When does outsourcing, competitive advantages work and not work?
One thing that I don't like about outsourcing manufacturing, services,
etc. is the asymmetries involved here:
1. The C-level executives with the Board of Directors (~20 people)
decides the fate of hundreds, if not thousands. The consumers don't
get a big price break, and also, the employees have no say-so in this.
2. Another asymmetry is that the jobs can be shipped overseas, but
the employees can't. No Americans want to migrate to another nation.

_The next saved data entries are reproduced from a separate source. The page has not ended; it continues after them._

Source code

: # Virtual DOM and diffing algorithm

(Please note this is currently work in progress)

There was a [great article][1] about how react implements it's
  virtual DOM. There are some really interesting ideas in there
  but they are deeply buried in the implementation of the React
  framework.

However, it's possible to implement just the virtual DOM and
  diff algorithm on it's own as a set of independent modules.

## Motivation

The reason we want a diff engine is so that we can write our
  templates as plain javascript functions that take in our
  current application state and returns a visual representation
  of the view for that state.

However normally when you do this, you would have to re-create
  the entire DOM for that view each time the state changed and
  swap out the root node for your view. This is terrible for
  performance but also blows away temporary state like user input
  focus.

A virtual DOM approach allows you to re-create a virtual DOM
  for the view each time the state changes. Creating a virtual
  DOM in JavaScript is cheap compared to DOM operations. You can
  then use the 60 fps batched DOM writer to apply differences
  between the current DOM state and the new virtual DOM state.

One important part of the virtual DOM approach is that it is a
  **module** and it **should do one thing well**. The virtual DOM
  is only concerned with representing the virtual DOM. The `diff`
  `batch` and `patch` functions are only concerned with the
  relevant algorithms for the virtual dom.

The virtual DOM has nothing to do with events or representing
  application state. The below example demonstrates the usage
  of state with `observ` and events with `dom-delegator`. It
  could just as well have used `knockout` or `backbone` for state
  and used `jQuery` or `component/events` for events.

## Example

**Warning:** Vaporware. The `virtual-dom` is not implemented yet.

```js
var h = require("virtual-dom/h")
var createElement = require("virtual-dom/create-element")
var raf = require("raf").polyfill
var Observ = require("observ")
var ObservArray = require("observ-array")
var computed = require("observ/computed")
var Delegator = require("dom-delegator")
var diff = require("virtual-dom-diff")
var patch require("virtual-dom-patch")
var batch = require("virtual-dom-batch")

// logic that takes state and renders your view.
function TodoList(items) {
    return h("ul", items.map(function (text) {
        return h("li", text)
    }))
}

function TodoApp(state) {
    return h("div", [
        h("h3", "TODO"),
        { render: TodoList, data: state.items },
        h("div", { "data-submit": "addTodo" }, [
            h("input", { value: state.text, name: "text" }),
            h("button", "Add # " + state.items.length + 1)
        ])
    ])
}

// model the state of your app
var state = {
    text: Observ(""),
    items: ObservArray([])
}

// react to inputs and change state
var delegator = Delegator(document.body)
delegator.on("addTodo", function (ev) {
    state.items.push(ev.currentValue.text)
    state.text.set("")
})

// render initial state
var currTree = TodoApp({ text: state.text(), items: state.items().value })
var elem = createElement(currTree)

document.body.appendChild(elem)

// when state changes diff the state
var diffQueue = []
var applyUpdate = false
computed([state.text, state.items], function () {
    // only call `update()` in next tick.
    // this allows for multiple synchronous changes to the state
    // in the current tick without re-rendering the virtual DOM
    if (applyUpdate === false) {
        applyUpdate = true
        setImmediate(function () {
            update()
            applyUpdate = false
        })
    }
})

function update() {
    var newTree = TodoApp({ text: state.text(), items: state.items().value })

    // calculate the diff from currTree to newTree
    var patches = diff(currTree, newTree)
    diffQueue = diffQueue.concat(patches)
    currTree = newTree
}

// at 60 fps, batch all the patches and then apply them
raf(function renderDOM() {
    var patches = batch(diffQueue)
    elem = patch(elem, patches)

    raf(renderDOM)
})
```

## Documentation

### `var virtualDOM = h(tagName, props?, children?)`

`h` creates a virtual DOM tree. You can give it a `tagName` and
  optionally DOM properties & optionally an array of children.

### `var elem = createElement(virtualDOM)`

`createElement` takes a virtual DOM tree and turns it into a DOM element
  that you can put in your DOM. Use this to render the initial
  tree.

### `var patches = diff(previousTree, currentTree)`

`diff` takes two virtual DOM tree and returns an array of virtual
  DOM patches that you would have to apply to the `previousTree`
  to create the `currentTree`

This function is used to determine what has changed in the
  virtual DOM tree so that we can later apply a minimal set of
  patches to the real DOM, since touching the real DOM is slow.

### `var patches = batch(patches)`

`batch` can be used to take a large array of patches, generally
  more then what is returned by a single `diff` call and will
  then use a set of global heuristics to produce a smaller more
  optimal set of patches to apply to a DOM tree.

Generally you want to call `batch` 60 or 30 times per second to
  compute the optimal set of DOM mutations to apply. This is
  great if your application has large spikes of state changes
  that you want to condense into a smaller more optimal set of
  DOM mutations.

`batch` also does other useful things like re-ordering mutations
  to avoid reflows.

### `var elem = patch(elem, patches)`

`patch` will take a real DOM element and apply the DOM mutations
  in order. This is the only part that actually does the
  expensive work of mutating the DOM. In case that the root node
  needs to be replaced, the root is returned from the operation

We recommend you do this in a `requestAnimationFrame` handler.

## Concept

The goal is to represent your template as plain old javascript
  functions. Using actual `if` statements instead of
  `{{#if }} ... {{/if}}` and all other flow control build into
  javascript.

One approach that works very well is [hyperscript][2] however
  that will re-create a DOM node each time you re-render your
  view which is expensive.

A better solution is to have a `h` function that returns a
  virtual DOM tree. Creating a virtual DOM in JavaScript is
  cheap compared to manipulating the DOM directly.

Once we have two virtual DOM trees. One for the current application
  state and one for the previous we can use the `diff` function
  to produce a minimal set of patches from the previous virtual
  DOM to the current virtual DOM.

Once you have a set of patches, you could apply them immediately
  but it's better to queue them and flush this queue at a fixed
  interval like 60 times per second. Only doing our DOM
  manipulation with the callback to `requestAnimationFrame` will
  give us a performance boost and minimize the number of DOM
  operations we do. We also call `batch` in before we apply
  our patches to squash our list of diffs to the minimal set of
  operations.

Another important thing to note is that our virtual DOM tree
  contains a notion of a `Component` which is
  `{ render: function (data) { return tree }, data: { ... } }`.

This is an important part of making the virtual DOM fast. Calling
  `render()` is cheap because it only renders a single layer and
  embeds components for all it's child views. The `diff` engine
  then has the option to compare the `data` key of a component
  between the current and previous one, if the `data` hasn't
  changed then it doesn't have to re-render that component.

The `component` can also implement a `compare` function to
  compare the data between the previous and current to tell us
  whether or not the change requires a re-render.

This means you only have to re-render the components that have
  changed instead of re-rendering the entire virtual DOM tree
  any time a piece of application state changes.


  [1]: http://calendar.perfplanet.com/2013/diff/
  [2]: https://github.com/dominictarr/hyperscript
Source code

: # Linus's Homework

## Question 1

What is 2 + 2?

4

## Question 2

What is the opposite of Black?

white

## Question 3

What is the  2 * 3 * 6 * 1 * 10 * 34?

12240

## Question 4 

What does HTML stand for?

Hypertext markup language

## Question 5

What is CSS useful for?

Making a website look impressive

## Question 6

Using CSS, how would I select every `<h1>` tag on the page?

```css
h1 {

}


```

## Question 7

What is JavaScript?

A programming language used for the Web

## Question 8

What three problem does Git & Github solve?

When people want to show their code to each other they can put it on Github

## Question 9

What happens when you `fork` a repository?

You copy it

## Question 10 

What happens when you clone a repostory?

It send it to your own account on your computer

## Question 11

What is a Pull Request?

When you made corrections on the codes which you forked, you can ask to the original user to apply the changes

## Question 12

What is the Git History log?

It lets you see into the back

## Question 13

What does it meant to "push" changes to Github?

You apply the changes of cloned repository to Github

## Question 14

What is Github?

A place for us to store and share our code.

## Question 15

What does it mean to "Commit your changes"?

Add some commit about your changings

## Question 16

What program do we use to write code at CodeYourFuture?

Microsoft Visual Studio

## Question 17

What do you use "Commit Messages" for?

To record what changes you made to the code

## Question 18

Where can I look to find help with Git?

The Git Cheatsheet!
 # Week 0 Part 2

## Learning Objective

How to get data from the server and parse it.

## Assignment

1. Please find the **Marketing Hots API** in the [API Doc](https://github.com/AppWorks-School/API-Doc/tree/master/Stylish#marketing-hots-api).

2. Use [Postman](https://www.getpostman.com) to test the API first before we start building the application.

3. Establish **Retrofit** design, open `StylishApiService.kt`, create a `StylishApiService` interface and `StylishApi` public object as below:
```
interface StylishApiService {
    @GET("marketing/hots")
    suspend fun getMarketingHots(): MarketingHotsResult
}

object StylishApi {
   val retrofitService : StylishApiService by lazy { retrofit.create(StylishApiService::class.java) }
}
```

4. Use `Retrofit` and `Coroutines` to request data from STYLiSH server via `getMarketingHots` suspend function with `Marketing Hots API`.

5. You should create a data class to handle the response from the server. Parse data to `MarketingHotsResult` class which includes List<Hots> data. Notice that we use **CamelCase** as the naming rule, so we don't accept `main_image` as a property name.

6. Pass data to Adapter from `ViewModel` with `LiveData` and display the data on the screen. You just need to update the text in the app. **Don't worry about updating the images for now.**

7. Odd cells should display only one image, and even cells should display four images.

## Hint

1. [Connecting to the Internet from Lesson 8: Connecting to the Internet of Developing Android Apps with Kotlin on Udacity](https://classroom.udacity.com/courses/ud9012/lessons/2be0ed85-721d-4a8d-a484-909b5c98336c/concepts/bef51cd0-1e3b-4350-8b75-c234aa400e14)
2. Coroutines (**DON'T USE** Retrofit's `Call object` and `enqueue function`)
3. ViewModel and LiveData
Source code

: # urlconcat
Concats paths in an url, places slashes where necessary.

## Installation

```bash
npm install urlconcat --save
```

The jobs can be shipped far more easily than the American human
being. However, the converse is not so true: An Indian or Chinese
would gladly come to a developed nation for work, whether it's farming
or something more value-added, like service-oriented work at an IT
Outsourcing/shipping jobs overseas will not work if: The destination
nation has worse worker's rights and environmental safeguards than the
corporation's host nation.
Finally, if the cost of outsourcing and all this talk about
competitive advantages is true, then why haven't the Americans seen a
corresponding drop in prices? The inflation rate is about the same as
it was prior to the age of outsourcing! Another words, even though
the goods/services are produced much more cheaply, the savings are not
passed off to the consumer. Moreover, the former employees also
didn't benefit. Only the Shareholders (i.e. C-level executives and
Board of Directors) benefited.
Please clarify your thoughts/opinions.